The introduction of "Hepasol A" also significantly reduced the absolute risk and chance of developing fat embolism in the early postoperative period (see table 2).

table 2 A drug N ZhG / N without ZhG AR Chance COP NNT Hepasol A 11/59 0.15 *** 0.18 *** 0 one Essential N 30/55 0.35 * 0.54 * 56% 5 5% alcohol solution 14/25 0.36 ** 0.56 ** 57% 5 - ** - p <0.05 (χ ² with Yates correction)

where N FG - the number of patients with a positive analysis for the presence of fat globules,

N without ZhG - the number of patients with a negative analysis for the presence of fat globules,

AR - the absolute risk of developing fat embolism,

COP - reduction of the relative risk of developing fat embolism,

NNT is an indicator that characterizes the number of patients who need to be treated with this drug to get the same effect.

From table 2 it follows that the COP in the administration group of “Hepasol A” compared with the administration group of Essential H was 56%, and with the administration group of the alcohol solution - 57%. The NNT in the last two groups compared with the group “Hepasol A" amounted to 5 people.

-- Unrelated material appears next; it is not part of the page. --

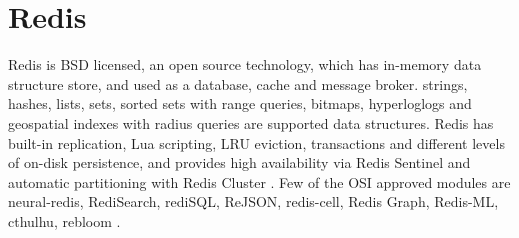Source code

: \section{Redis}
Redis is BSD licensed, an open source technology, which has in-memory data structure store, and used as a database, cache and message broker. strings, hashes, lists, sets, sorted sets with range queries, bitmaps, hyperloglogs and geospatial indexes with radius queries are supported data structures. Redis has built-in replication, Lua scripting, LRU eviction, transactions and different levels of on-disk persistence, and provides high availability via Redis Sentinel and automatic partitioning with Redis Cluster \cite{Redis}.
Few of the OSI approved modules are neural-redis, RediSearch, rediSQL, ReJSON, redis-cell, Redis Graph, Redis-ML, cthulhu, rebloom \cite{Redis-Modules}.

Thus, the data presented characterize a significantly more pronounced prolonged prophylactic effect of preventing the development of fat embolism from the introduction of "Hepasol A".

The drug "Hepasol A" is well tolerated by patients and does not have severe side effects.

Claims (1)

A method for preventing the development of fat embolism in the perioperative period, including the simultaneous administration of a 5% glucose solution and another drug, characterized in that Hepasol A is used as another drug, which is started at a dose of 4.0-8.0 ml / kg separately from a 5% glucose solution, these funds are administered in equal volumes 40 minutes before the operation, at the end of the main stage of the operation, a microscopic blood test is performed for the presence of fat globules, if detected in 8 fields vision in the total number of more than 10 globules, the size of which is less than 5 microns, or in the amount of one or more globules larger than 5 microns, the analysis is considered positive and the introduction of the drug "Hepasol A" and 5% glucose solution continue, and in the absence of fat globules or if they are found to be smaller than 5 microns in total less than 10 globules, the analysis is considered negative and the administration of Hepasol A and a 5% glucose solution is stopped, and the blood test for the presence of fat globules is repeated 12 hours after the last injection “Hepasol A” arata and, if a positive test for the presence of fat globules is recorded, the administration of the “Hepasol A” preparation and a 5% glucose solution is repeated, and if a double test, with an interval of 12 hours, is recorded, a negative test for the presence of fat globules the drug "Hepasol A" is not carried out.